Unlike Saudi Arabia, we have religious freedom here;  if Baptists or Buddhists could build a worship center at this location, Muslims should be able to do so as well.

Regardless of those points, however, it’s impossible to see Gingrich’s letter as anything other than an appeal to naked bigotry.

Ironically, Gingrich’s warning about Islamic rule comes at a time when he is pushing hard for Christian theocracy. In recent years, he has published a book called Rediscovering God in America: Reflections on the Role of Faith in Our Nation’s History and Future, cuddled up with “Christian nation” propagandist David Barton, delivered the commencement address at the late Jerry Falwell’s Liberty University and suggested that the 1999 Columbine killings and the 2007 Virginia Tech shootings should be blamed on our “godless” public schools.

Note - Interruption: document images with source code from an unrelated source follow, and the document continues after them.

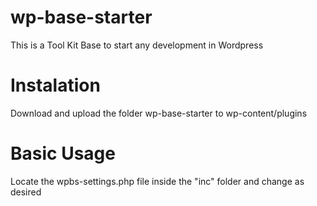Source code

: # wp-base-starter
This is a Tool Kit Base to start any development in Wordpress

# Instalation
Download and upload the folder wp-base-starter to wp-content/plugins

# Basic Usage
Locate the wpbs-settings.php file inside the "inc" folder and change as desired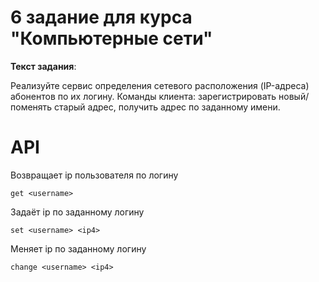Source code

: # 6 задание для курса "Компьютерные сети"
**Текст задания**:

Реализуйте сервис определения сетевого расположения (IP-адреса) абонентов по их логину. 
Команды клиента: зарегистрировать новый/поменять старый адрес, получить адрес по заданному имени.

# API 
Возвращает ip пользователя по логину
    
    get <username>
  
Задаёт ip по заданному логину
    
    set <username> <ip4>
  
Меняет ip по заданному логину
    
    change <username> <ip4>
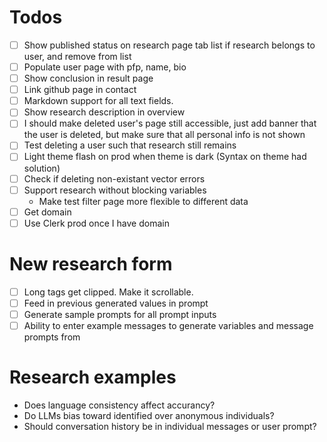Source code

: # Todos

- [ ] Show published status on research page tab list if research belongs to user, and remove from list
- [ ] Populate user page with pfp, name, bio
- [ ] Show conclusion in result page
- [ ] Link github page in contact
- [ ] Markdown support for all text fields.
- [ ] Show research description in overview
- [ ] I should make deleted user's page still accessible, just add banner that the user is deleted, but make sure that all personal info is not shown
- [ ] Test deleting a user such that research still remains
- [ ] Light theme flash on prod when theme is dark (Syntax on theme had solution)
- [ ] Check if deleting non-existant vector errors
- [ ] Support research without blocking variables
    - Make test filter page more flexible to different data
- [ ] Get domain
- [ ] Use Clerk prod once I have domain

# New research form

- [ ] Long tags get clipped. Make it scrollable.
- [ ] Feed in previous generated values in prompt
- [ ] Generate sample prompts for all prompt inputs
- [ ] Ability to enter example messages to generate variables and message prompts from

# Research examples

- Does language consistency affect accurancy?
- Do LLMs bias toward identified over anonymous individuals?
- Should conversation history be in individual messages or user prompt?
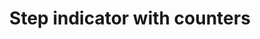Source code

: ---
layout: pattern
categories: [patterns, step-indicator]
title: Step indicator with counters
type: [detail-page]
permalink: /patterns/step-indicator/step-indicator-counters/
overview: Lorem ipsum dolor sit amet, consectetur adipiscing elit, sed do eiusmod tempor incididunt ut labore et dolore magna aliqua. Interdum velit euismod in pellentesque. 
description: |
    
usa-link: "https://designsystem.digital.gov/components/step-indicator/"
specification: |
#spec:
stepIndicatorTitle: Supporting Documents
stepIndicatorCounter:   
### options: small, leave blank (default)
stepIndicatorCenter:
### options: true, false/leave blank
stepIndicatorCurrentStep: 3
### current step number
stepIndicatorTotalSteps: 5
### total number of steps
stepIndicators:
 - status: completed
  ### options: completed, current
   label: Personal information
 - status: completed
  ### options: completed, current
   label: Household status
 - status: current
  ### options: completed, current
   label: Supporting documents
 - status: 
  ### options: completed, current
   label: Signature
 - status: 
  ### options: completed, current
   label: Review and submit

### options: if blank, default size tag is applied
yml: |

  stepIndicatorCounter: default
  ### options: 
    ### small
    ### leave blank (default)
  stepIndicatorTitle: Supporting Documents
  stepIndicatorCenter: 
  ### options:
    ### true 
    ### false/leave blank
  stepIndicatorCurrentStep: 3
    ### current step number
  stepIndicatorTotalSteps: 5
    ### total number of steps
  stepIndicators:
    - status: completed
      ### options: 
        ### completed
        ### current
        ### leave blank (not started)
      label: Personal information

jekyll: |

  "{% include patterns/step-indicator/step-indicator-jk.md %}"
### Paths to view design and code... 
## designimg: can be used to show an image of the design until a coded version can be created. The htmlpath & csspath should be located in the pattens folder. Read more about creating coded components in /docs/creating-patterns 
# designimg: 
htmlexcerpt: patterns/step-indicator/step-indicator-counter-default.md
htmlpath: patterns/step-indicator/step-indicator-counters.md
csspath: patterns/step-indicator/index.scss
---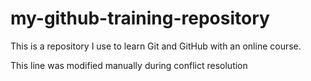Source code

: # my-github-training-repository
This is a repository I use to learn Git and GitHub with an online course.

This line was modified manually during conflict resolution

And now Gingrich is openly consorting with right-wing extremists. In his letter, he urges readers to check out information from “my good friend Dr. Jim Garlow, the President of Renewing American Leadership.” (Renewing American Leadership is another of Gingrich’s front groups.)

Garlow, Gingrich’s hand-picked man, is a right-wing minister steeped in “dominionist” thinking that wants to impose a harsh Christian regime in the United States. According to students of the Religious Right, Garlow and his friends want fundamentalists to take control of the “seven mountains” of American life – government, education, family, media, arts and entertainment, business and religion.

This year, Garlow, Gingrich and their allies are pushing a “Pray and A.C.T.” project to fast for 40 days before the November election and then elect candidates who support their theocratic agenda.

Pretty ominous objective.

I suspect the vast majority of American Muslims appreciate our nation’s separation of religion and government. That time-tested policy leaves them free to worship in their own way, alongside millions of their fellow Americans who have chosen other faiths (or no faith at all).

As long as Muslims obey the law and respect our constitutional traditions, they have the same rights here as persons who follow any other spiritual path. And, frankly, I don’t see much danger of a pending Islamic takeover of our government.

The people who really worry me are Gingrich and his cronies. The Religious Right has the money, the numbers, the propensity for duplicity and the theological zeal to disproportionately influence – if not dominate – American political life.